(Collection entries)

■ ■ ■ ■ ■

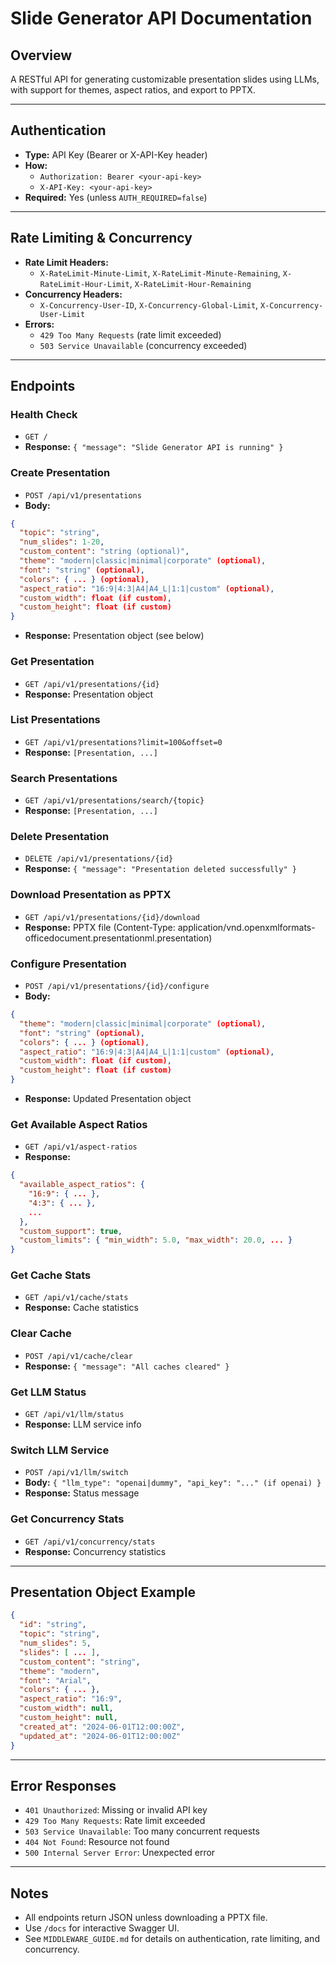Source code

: # Slide Generator API Documentation

## Overview
A RESTful API for generating customizable presentation slides using LLMs, with support for themes, aspect ratios, and export to PPTX.

---

## Authentication
- **Type:** API Key (Bearer or X-API-Key header)
- **How:**
  - `Authorization: Bearer <your-api-key>`
  - `X-API-Key: <your-api-key>`
- **Required:** Yes (unless `AUTH_REQUIRED=false`)

---

## Rate Limiting & Concurrency
- **Rate Limit Headers:**
  - `X-RateLimit-Minute-Limit`, `X-RateLimit-Minute-Remaining`, `X-RateLimit-Hour-Limit`, `X-RateLimit-Hour-Remaining`
- **Concurrency Headers:**
  - `X-Concurrency-User-ID`, `X-Concurrency-Global-Limit`, `X-Concurrency-User-Limit`
- **Errors:**
  - `429 Too Many Requests` (rate limit exceeded)
  - `503 Service Unavailable` (concurrency exceeded)

---

## Endpoints

### Health Check
- `GET /`
- **Response:** `{ "message": "Slide Generator API is running" }`

### Create Presentation
- `POST /api/v1/presentations`
- **Body:**
```json
{
  "topic": "string",
  "num_slides": 1-20,
  "custom_content": "string (optional)",
  "theme": "modern|classic|minimal|corporate" (optional),
  "font": "string" (optional),
  "colors": { ... } (optional),
  "aspect_ratio": "16:9|4:3|A4|A4_L|1:1|custom" (optional),
  "custom_width": float (if custom),
  "custom_height": float (if custom)
}
```
- **Response:** Presentation object (see below)

### Get Presentation
- `GET /api/v1/presentations/{id}`
- **Response:** Presentation object

### List Presentations
- `GET /api/v1/presentations?limit=100&offset=0`
- **Response:** `[Presentation, ...]`

### Search Presentations
- `GET /api/v1/presentations/search/{topic}`
- **Response:** `[Presentation, ...]`

### Delete Presentation
- `DELETE /api/v1/presentations/{id}`
- **Response:** `{ "message": "Presentation deleted successfully" }`

### Download Presentation as PPTX
- `GET /api/v1/presentations/{id}/download`
- **Response:** PPTX file (Content-Type: application/vnd.openxmlformats-officedocument.presentationml.presentation)

### Configure Presentation
- `POST /api/v1/presentations/{id}/configure`
- **Body:**
```json
{
  "theme": "modern|classic|minimal|corporate" (optional),
  "font": "string" (optional),
  "colors": { ... } (optional),
  "aspect_ratio": "16:9|4:3|A4|A4_L|1:1|custom" (optional),
  "custom_width": float (if custom),
  "custom_height": float (if custom)
}
```
- **Response:** Updated Presentation object

### Get Available Aspect Ratios
- `GET /api/v1/aspect-ratios`
- **Response:**
```json
{
  "available_aspect_ratios": {
    "16:9": { ... },
    "4:3": { ... },
    ...
  },
  "custom_support": true,
  "custom_limits": { "min_width": 5.0, "max_width": 20.0, ... }
}
```

### Get Cache Stats
- `GET /api/v1/cache/stats`
- **Response:** Cache statistics

### Clear Cache
- `POST /api/v1/cache/clear`
- **Response:** `{ "message": "All caches cleared" }`

### Get LLM Status
- `GET /api/v1/llm/status`
- **Response:** LLM service info

### Switch LLM Service
- `POST /api/v1/llm/switch`
- **Body:** `{ "llm_type": "openai|dummy", "api_key": "..." (if openai) }`
- **Response:** Status message

### Get Concurrency Stats
- `GET /api/v1/concurrency/stats`
- **Response:** Concurrency statistics

---

## Presentation Object Example
```json
{
  "id": "string",
  "topic": "string",
  "num_slides": 5,
  "slides": [ ... ],
  "custom_content": "string",
  "theme": "modern",
  "font": "Arial",
  "colors": { ... },
  "aspect_ratio": "16:9",
  "custom_width": null,
  "custom_height": null,
  "created_at": "2024-06-01T12:00:00Z",
  "updated_at": "2024-06-01T12:00:00Z"
}
```

---

## Error Responses
- `401 Unauthorized`: Missing or invalid API key
- `429 Too Many Requests`: Rate limit exceeded
- `503 Service Unavailable`: Too many concurrent requests
- `404 Not Found`: Resource not found
- `500 Internal Server Error`: Unexpected error

---

## Notes
- All endpoints return JSON unless downloading a PPTX file.
- Use `/docs` for interactive Swagger UI.
- See `MIDDLEWARE_GUIDE.md` for details on authentication, rate limiting, and concurrency.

■ ■ ■ ■ ■

→ **What the exercise asks**
Print the line containing "invalid API key", then every line after it through the last line of the records, each exactly as written; nothing else belongs in the answer.

→ **Reply to the exercise**
- `401 Unauthorized`: Missing or invalid API key
- `429 Too Many Requests`: Rate limit exceeded
- `503 Service Unavailable`: Too many concurrent requests
- `404 Not Found`: Resource not found
- `500 Internal Server Error`: Unexpected error

---

## Notes
- All endpoints return JSON unless downloading a PPTX file.
- Use `/docs` for interactive Swagger UI.
- See `MIDDLEWARE_GUIDE.md` for details on authentication, rate limiting, and concurrency.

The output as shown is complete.